He's 29 years old, right?

Yeah.

He's a little baby.

He's almost two years old.

And recently, he's, you know, kind of understood the fork.

You know, we've given it to him before, and he kinda he would just throw it.

But recently, he's understood the use of it.

And I think that he thinks it's fun.

It's like a new device for him to use.

So he's getting pretty good at the fork.

I need to help help him a little bit spearing the food sometimes, but he enjoys using it.

Now it's just the stopping him from throwing his entire plate on the floor when he decides that he's done.

That's the etiquette that I need to teach him.

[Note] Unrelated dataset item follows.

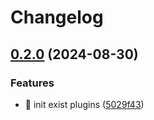 # Changelog

## [0.2.0](https://github.com/Aimerny/MCDRPlugins/compare/KookAPI-v0.1.4...KookAPI-v0.2.0) (2024-08-30)


### Features

* :tada: init exist plugins ([5029f43](https://github.com/Aimerny/MCDRPlugins/commit/5029f430f3a376878270a08124a73cad63af7bc5))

That's the universal symbol of I'm done.

Yeah.

Just like Thor

throwing the glass down on the floor.

Mmm, delicious.

More, please.

Joel Mann, you're a parent of an adult child.

Yes, I am.

And she lives in another country paris paris france france right not connecticut and she

i don't even what sorry

not

i can't joel are you there anyway so what age did you teach her how to use nutcrackers to eat her lobster because that's all you eat right once once she was done with the sippy cup it was right to the european etiquette really

did you teach her how to how to use a knife and a fork yes wow i admire you i tied her shoes too taught her how to do that well that's good too i just you know boy, I don't even know if we ever taught our kids how to tie their shoes.

There are so many new alternatives.

There are so many slip-on alternatives.

And it just seemed tiresome.

We never did any.

I mean,

I think that in our hearts, our feeling about etiquette is

it exists not to adhere to some random rule that is in a book, but you apply etiquette and politeness in order to make other people more comfortable.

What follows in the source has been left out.